SS: How did this collaboration with Liberty arise and how did it evolve in to the collection we see today?
Matthew Murphy: The project stemmed from our relationship with Stephen Ayres, Liberty's Menswear Buying Director. We have known Stephen since he worked at Selfridges and when he moved to Liberty he asked us whether we could work together on a project. As the store is in close vicinity with ours and with us working with Selfrigdes and our projects with Dover Street Market, central London is pretty covered in terms of stockists but we still wanted to create something together. We have always loved the heritage of Liberty fabrics and we can up with the idea of working on a capsule collection using these great fabrics. b store loves Liberty. It is not really a collaboration as such because of course, anyone can buy the fabrics wholesale but we wanted a special celebration of these great fabrics. We put the collection together and showed Stephen and he loved it. Initially, Liberty were going to stock it exclusively alongside us, but to get it manufactured we decided to do a bit more and the reaction internationally has been phenomenal. A number of stores that we have been working tentatively with were extremely positive. This season, with the collaborations with both Baracuta and Liberty, it feels decidedly British and the buying reaction has been great.

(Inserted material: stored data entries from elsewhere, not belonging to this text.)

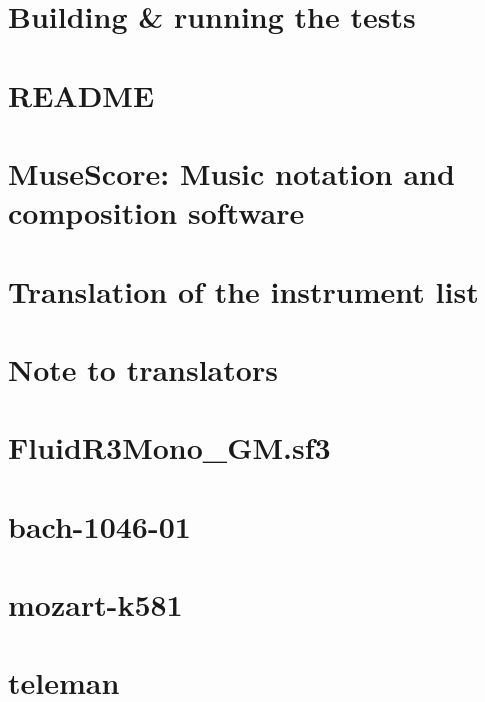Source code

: \documentclass[twoside]{book}
\newcommand{\+}{\discretionary{\mbox{\scriptsize$\hookleftarrow$}}{}{}}
\begin{document}
\chapter{Building \& running the tests}
\label{md_mtest__r_e_a_d_m_e}

\chapter{R\+E\+A\+D\+ME}
\label{md_omr__r_e_a_d_m_e}

\chapter{Muse\+Score\+: Music notation and composition software}
\label{md__r_e_a_d_m_e}

\chapter{Translation of the instrument list}
\label{md_share_instruments__r_e_a_d_m_e}

\chapter{Note to translators}
\label{md_share_locale__r_e_a_d_m_e}

\chapter{Fluid\+R3\+Mono\+\_\+\+G\+M.\+sf3}
\label{md_share_sound__fluid_r3_mono__license}

\chapter{bach-\/1046-\/01}
\label{md_test_md_bach-1046-01}

\chapter{mozart-\/k581}
\label{md_test_md_mozart-k581}

\chapter{teleman}
\label{md_test_md_teleman}

\end{document}
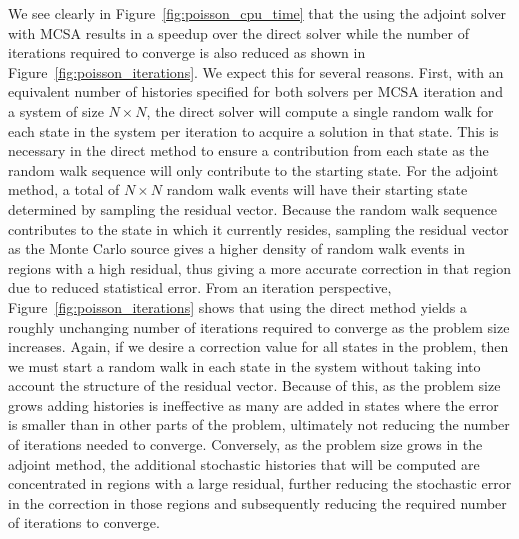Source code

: We see clearly in Figure~\ref{fig:poisson_cpu_time} that the using the
adjoint solver with MCSA results in a speedup over the direct solver
while the number of iterations required to converge is also reduced as
shown in Figure~\ref{fig:poisson_iterations}. We expect this for
several reasons. First, with an equivalent number of histories
specified for both solvers per MCSA iteration and a system of size $N
\times N$, the direct solver will compute a single random walk for
each state in the system per iteration to acquire a solution in that
state. This is necessary in the direct method to ensure a contribution
from each state as the random walk sequence will only contribute to
the starting state. For the adjoint method, a total of $N \times N$
random walk events will have their starting state determined by
sampling the residual vector. Because the random walk sequence
contributes to the state in which it currently resides, sampling the
residual vector as the Monte Carlo source gives a higher density of
random walk events in regions with a high residual, thus giving a more
accurate correction in that region due to reduced statistical
error. From an iteration perspective,
Figure~\ref{fig:poisson_iterations} shows that using the direct method
yields a roughly unchanging number of iterations required to converge
as the problem size increases. Again, if we desire a correction value
for all states in the problem, then we must start a random walk in
each state in the system without taking into account the structure of
the residual vector. Because of this, as the problem size grows adding
histories is ineffective as many are added in states where the error
is smaller than in other parts of the problem, ultimately not reducing
the number of iterations needed to converge. Conversely, as the
problem size grows in the adjoint method, the additional stochastic
histories that will be computed are concentrated in regions with a
large residual, further reducing the stochastic error in the
correction in those regions and subsequently reducing the required
number of iterations to converge.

SS: Were the two collaborations strategically planned together or did they fall in to place?
Matthew Murphy: Ever since we started, the international opinion of b store has always been that we are a very London brand and people have always talked about it being very British. So, we planned that if we were going to collaborate we would work with British brands or brands that could really add something. Baracuta was a great one because we always found outerwear and casual jackets a difficult thing for us, we do shirts and trousers extremely well but tented to struggle with jackets. The stuff that they did with Watanabe and Margaret Howell was quite relevant to what we wanted to do so that came first. Then the Liberty opportunity arose and then everything just fell in to place. For future collaborations, we will continue down this route, find people will add to the complete look of the brand. We don't necessarily want to become a lifestyle as such but the aim is to offer a complete look. We obviously already do shoes and more recently accessories with Kuni (Awai), but it would be good to work on areas that we are not so prolific in and collaborate with specialists not so much in a craft way but, working with people on their signature items. I quite like the idea of working with brands that have become old, stuffy or slightly naff and tweaking them for the modern market.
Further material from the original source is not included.